THE TASK
Could you filter the data below down to the lines that hold the word "NEPAL"?

--

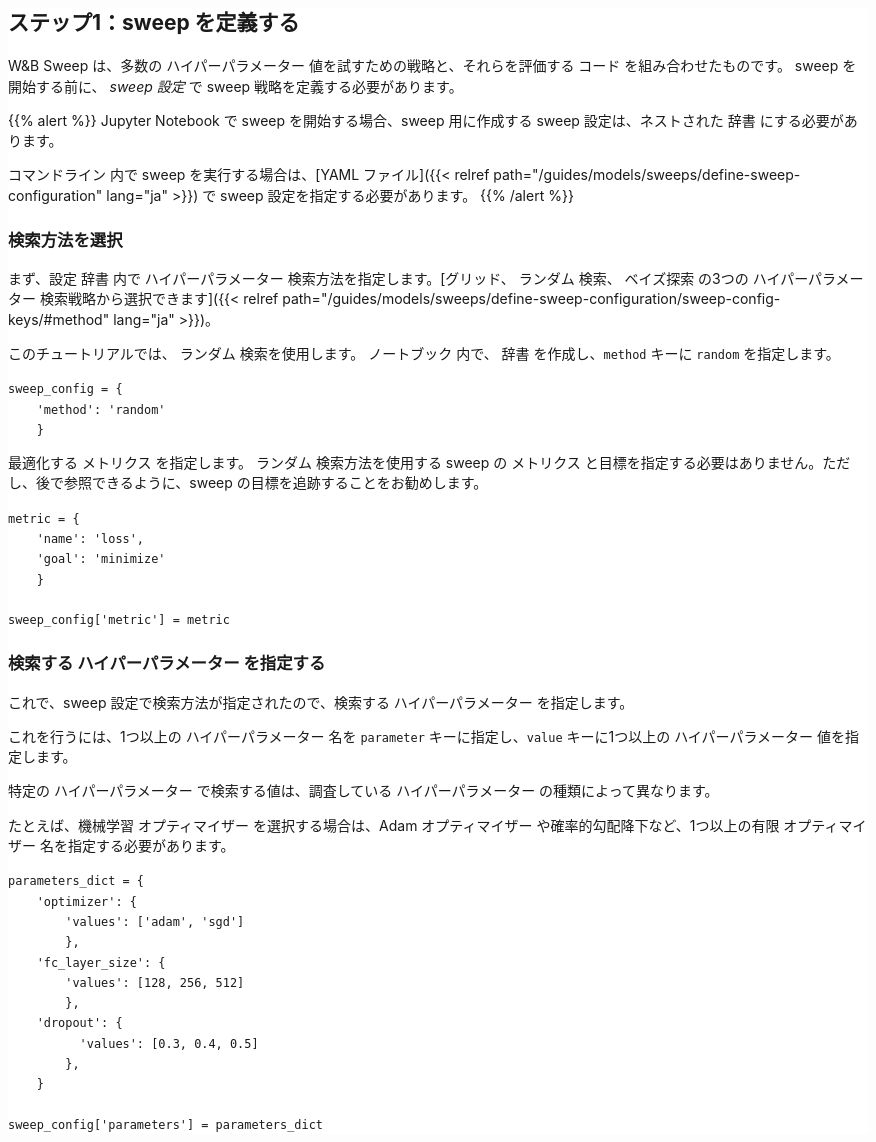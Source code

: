 ## ステップ1️：sweep を定義する

W&B Sweep は、多数の ハイパーパラメーター 値を試すための戦略と、それらを評価する コード を組み合わせたものです。
sweep を開始する前に、 _sweep 設定_ で sweep 戦略を定義する必要があります。

{{% alert %}}
Jupyter Notebook で sweep を開始する場合、sweep 用に作成する sweep 設定は、ネストされた 辞書 にする必要があります。

 コマンドライン 内で sweep を実行する場合は、[YAML ファイル]({{< relref path="/guides/models/sweeps/define-sweep-configuration" lang="ja" >}}) で sweep 設定を指定する必要があります。
{{% /alert %}}

### 検索方法を選択

まず、設定 辞書 内で ハイパーパラメーター 検索方法を指定します。[グリッド、 ランダム 検索、 ベイズ探索 の3つの ハイパーパラメーター 検索戦略から選択できます]({{< relref path="/guides/models/sweeps/define-sweep-configuration/sweep-config-keys/#method" lang="ja" >}})。

このチュートリアルでは、 ランダム 検索を使用します。 ノートブック 内で、 辞書 を作成し、`method` キーに `random` を指定します。

```
sweep_config = {
    'method': 'random'
    }
```

最適化する メトリクス を指定します。 ランダム 検索方法を使用する sweep の メトリクス と目標を指定する必要はありません。ただし、後で参照できるように、sweep の目標を追跡することをお勧めします。

```
metric = {
    'name': 'loss',
    'goal': 'minimize'   
    }

sweep_config['metric'] = metric
```

### 検索する ハイパーパラメーター を指定する

これで、sweep 設定で検索方法が指定されたので、検索する ハイパーパラメーター を指定します。

これを行うには、1つ以上の ハイパーパラメーター 名を `parameter` キーに指定し、`value` キーに1つ以上の ハイパーパラメーター 値を指定します。

特定の ハイパーパラメーター で検索する値は、調査している ハイパーパラメーター の種類によって異なります。

たとえば、機械学習 オプティマイザー を選択する場合は、Adam オプティマイザー や確率的勾配降下など、1つ以上の有限 オプティマイザー 名を指定する必要があります。

```
parameters_dict = {
    'optimizer': {
        'values': ['adam', 'sgd']
        },
    'fc_layer_size': {
        'values': [128, 256, 512]
        },
    'dropout': {
          'values': [0.3, 0.4, 0.5]
        },
    }

sweep_config['parameters'] = parameters_dict
```
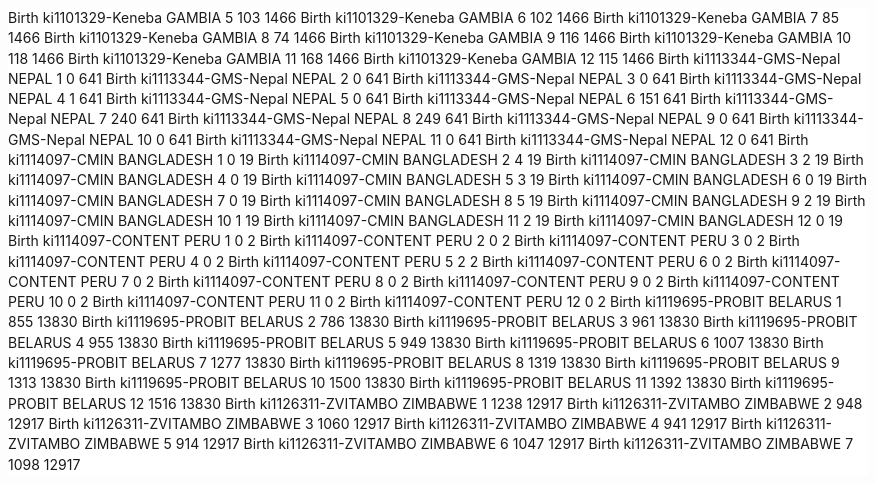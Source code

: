Birth       ki1101329-Keneba           GAMBIA                         5           103    1466
Birth       ki1101329-Keneba           GAMBIA                         6           102    1466
Birth       ki1101329-Keneba           GAMBIA                         7            85    1466
Birth       ki1101329-Keneba           GAMBIA                         8            74    1466
Birth       ki1101329-Keneba           GAMBIA                         9           116    1466
Birth       ki1101329-Keneba           GAMBIA                         10          118    1466
Birth       ki1101329-Keneba           GAMBIA                         11          168    1466
Birth       ki1101329-Keneba           GAMBIA                         12          115    1466
Birth       ki1113344-GMS-Nepal        NEPAL                          1             0     641
Birth       ki1113344-GMS-Nepal        NEPAL                          2             0     641
Birth       ki1113344-GMS-Nepal        NEPAL                          3             0     641
Birth       ki1113344-GMS-Nepal        NEPAL                          4             1     641
Birth       ki1113344-GMS-Nepal        NEPAL                          5             0     641
Birth       ki1113344-GMS-Nepal        NEPAL                          6           151     641
Birth       ki1113344-GMS-Nepal        NEPAL                          7           240     641
Birth       ki1113344-GMS-Nepal        NEPAL                          8           249     641
Birth       ki1113344-GMS-Nepal        NEPAL                          9             0     641
Birth       ki1113344-GMS-Nepal        NEPAL                          10            0     641
Birth       ki1113344-GMS-Nepal        NEPAL                          11            0     641
Birth       ki1113344-GMS-Nepal        NEPAL                          12            0     641
Birth       ki1114097-CMIN             BANGLADESH                     1             0      19
Birth       ki1114097-CMIN             BANGLADESH                     2             4      19
Birth       ki1114097-CMIN             BANGLADESH                     3             2      19
Birth       ki1114097-CMIN             BANGLADESH                     4             0      19
Birth       ki1114097-CMIN             BANGLADESH                     5             3      19
Birth       ki1114097-CMIN             BANGLADESH                     6             0      19
Birth       ki1114097-CMIN             BANGLADESH                     7             0      19
Birth       ki1114097-CMIN             BANGLADESH                     8             5      19
Birth       ki1114097-CMIN             BANGLADESH                     9             2      19
Birth       ki1114097-CMIN             BANGLADESH                     10            1      19
Birth       ki1114097-CMIN             BANGLADESH                     11            2      19
Birth       ki1114097-CMIN             BANGLADESH                     12            0      19
Birth       ki1114097-CONTENT          PERU                           1             0       2
Birth       ki1114097-CONTENT          PERU                           2             0       2
Birth       ki1114097-CONTENT          PERU                           3             0       2
Birth       ki1114097-CONTENT          PERU                           4             0       2
Birth       ki1114097-CONTENT          PERU                           5             2       2
Birth       ki1114097-CONTENT          PERU                           6             0       2
Birth       ki1114097-CONTENT          PERU                           7             0       2
Birth       ki1114097-CONTENT          PERU                           8             0       2
Birth       ki1114097-CONTENT          PERU                           9             0       2
Birth       ki1114097-CONTENT          PERU                           10            0       2
Birth       ki1114097-CONTENT          PERU                           11            0       2
Birth       ki1114097-CONTENT          PERU                           12            0       2
Birth       ki1119695-PROBIT           BELARUS                        1           855   13830
Birth       ki1119695-PROBIT           BELARUS                        2           786   13830
Birth       ki1119695-PROBIT           BELARUS                        3           961   13830
Birth       ki1119695-PROBIT           BELARUS                        4           955   13830
Birth       ki1119695-PROBIT           BELARUS                        5           949   13830
Birth       ki1119695-PROBIT           BELARUS                        6          1007   13830
Birth       ki1119695-PROBIT           BELARUS                        7          1277   13830
Birth       ki1119695-PROBIT           BELARUS                        8          1319   13830
Birth       ki1119695-PROBIT           BELARUS                        9          1313   13830
Birth       ki1119695-PROBIT           BELARUS                        10         1500   13830
Birth       ki1119695-PROBIT           BELARUS                        11         1392   13830
Birth       ki1119695-PROBIT           BELARUS                        12         1516   13830
Birth       ki1126311-ZVITAMBO         ZIMBABWE                       1          1238   12917
Birth       ki1126311-ZVITAMBO         ZIMBABWE                       2           948   12917
Birth       ki1126311-ZVITAMBO         ZIMBABWE                       3          1060   12917
Birth       ki1126311-ZVITAMBO         ZIMBABWE                       4           941   12917
Birth       ki1126311-ZVITAMBO         ZIMBABWE                       5           914   12917
Birth       ki1126311-ZVITAMBO         ZIMBABWE                       6          1047   12917
Birth       ki1126311-ZVITAMBO         ZIMBABWE                       7          1098   12917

--

EXERCISE SOLUTION
Birth       ki1113344-GMS-Nepal        NEPAL                          1             0     641
Birth       ki1113344-GMS-Nepal        NEPAL                          2             0     641
Birth       ki1113344-GMS-Nepal        NEPAL                          3             0     641
Birth       ki1113344-GMS-Nepal        NEPAL                          4             1     641
Birth       ki1113344-GMS-Nepal        NEPAL                          5             0     641
Birth       ki1113344-GMS-Nepal        NEPAL                          6           151     641
Birth       ki1113344-GMS-Nepal        NEPAL                          7           240     641
Birth       ki1113344-GMS-Nepal        NEPAL                          8           249     641
Birth       ki1113344-GMS-Nepal        NEPAL                          9             0     641
Birth       ki1113344-GMS-Nepal        NEPAL                          10            0     641
Birth       ki1113344-GMS-Nepal        NEPAL                          11            0     641
Birth       ki1113344-GMS-Nepal        NEPAL                          12            0     641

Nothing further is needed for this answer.